Я увидел тварь, которая его убила, и сразу же вспомнил звуки в ночи — шорох и поскребывание, будто птицы копошились в дымоходе, строя гнездо. Дальняя стена комнаты была залеплена лоскутами кожи; на каждом вырезаны слова, и каждое слово содрано с твари, которая вылезла из трупа Роя Барнса.
Тварь сидела на корточках в прямоугольнике солнечного света у распахнутых настежь дверей. Голая, с глубокими кровоточащими порезами на ошкуренных мышцах, она склонилась над трупом кровомордого. Рука с когтями длиной со свежевальный нож скользнула по перерезанной глотке. Короткими, точными движениями демон сосредоточенно надрезал мертвую плоть. Меня он как будто не замечал. Он вырезал одно слово на горле трупа… еще одно на лице… а потом вспорол рубаху кровомордого и начал выводить третье на груди.

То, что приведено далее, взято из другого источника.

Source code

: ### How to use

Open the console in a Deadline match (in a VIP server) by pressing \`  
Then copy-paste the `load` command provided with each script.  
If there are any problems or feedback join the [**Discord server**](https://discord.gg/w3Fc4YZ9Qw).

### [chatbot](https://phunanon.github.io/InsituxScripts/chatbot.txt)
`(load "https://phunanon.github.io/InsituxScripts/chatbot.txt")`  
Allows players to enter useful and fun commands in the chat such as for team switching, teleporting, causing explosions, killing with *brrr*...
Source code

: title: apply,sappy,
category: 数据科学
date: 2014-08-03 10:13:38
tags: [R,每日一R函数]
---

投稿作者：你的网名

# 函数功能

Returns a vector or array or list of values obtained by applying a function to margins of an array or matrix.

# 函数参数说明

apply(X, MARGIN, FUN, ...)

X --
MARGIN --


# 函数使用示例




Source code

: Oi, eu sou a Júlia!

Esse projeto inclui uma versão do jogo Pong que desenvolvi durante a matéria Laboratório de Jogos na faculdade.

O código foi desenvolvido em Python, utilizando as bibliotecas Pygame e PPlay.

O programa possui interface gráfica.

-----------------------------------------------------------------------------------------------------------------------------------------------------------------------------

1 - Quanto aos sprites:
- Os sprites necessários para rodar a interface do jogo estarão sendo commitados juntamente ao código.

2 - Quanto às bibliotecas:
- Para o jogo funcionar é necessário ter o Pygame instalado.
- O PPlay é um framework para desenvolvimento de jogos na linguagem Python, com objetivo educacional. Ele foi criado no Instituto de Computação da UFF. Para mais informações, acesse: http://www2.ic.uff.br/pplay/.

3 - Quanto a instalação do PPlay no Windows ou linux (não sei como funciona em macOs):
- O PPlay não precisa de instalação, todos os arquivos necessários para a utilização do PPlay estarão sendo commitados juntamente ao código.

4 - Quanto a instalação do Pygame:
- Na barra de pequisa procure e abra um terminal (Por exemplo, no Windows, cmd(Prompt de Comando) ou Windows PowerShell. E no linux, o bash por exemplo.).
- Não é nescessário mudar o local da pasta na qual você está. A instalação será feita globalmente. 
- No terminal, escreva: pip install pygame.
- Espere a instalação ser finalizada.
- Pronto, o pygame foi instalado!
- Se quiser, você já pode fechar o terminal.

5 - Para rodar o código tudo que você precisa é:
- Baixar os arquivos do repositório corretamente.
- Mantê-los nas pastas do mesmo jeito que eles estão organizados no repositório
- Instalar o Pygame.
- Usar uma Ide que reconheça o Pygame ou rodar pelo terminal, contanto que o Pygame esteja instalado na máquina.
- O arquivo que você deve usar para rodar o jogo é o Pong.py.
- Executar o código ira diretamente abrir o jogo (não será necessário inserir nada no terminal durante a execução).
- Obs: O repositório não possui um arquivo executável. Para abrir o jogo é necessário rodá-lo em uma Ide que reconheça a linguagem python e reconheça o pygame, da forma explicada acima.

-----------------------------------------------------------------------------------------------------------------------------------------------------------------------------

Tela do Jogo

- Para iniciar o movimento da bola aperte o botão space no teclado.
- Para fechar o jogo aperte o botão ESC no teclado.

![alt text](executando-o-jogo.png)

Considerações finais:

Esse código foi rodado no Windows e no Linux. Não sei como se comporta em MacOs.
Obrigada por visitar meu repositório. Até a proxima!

Я выстрелил. Монстр отшатнулся. Громадные когти процарапали дверную раму и впились в дерево. Тварь запрокинула голову и уставилась на меня. Всеми тридцатью глазами цвета илистой воды. Глаза моргнули, а потом посмотрели сразу всюду: и на труп кровомордого, и на меня, и на слова, прилепленные к стене.
Красные веки снова моргнули. Тварь поднялась в дверном проеме и двинулась ко мне.
На подбородке приподнялось еще одно веко. За ним зияла черная дыра.
Дыра втянула воздух. Я понял, что это рот.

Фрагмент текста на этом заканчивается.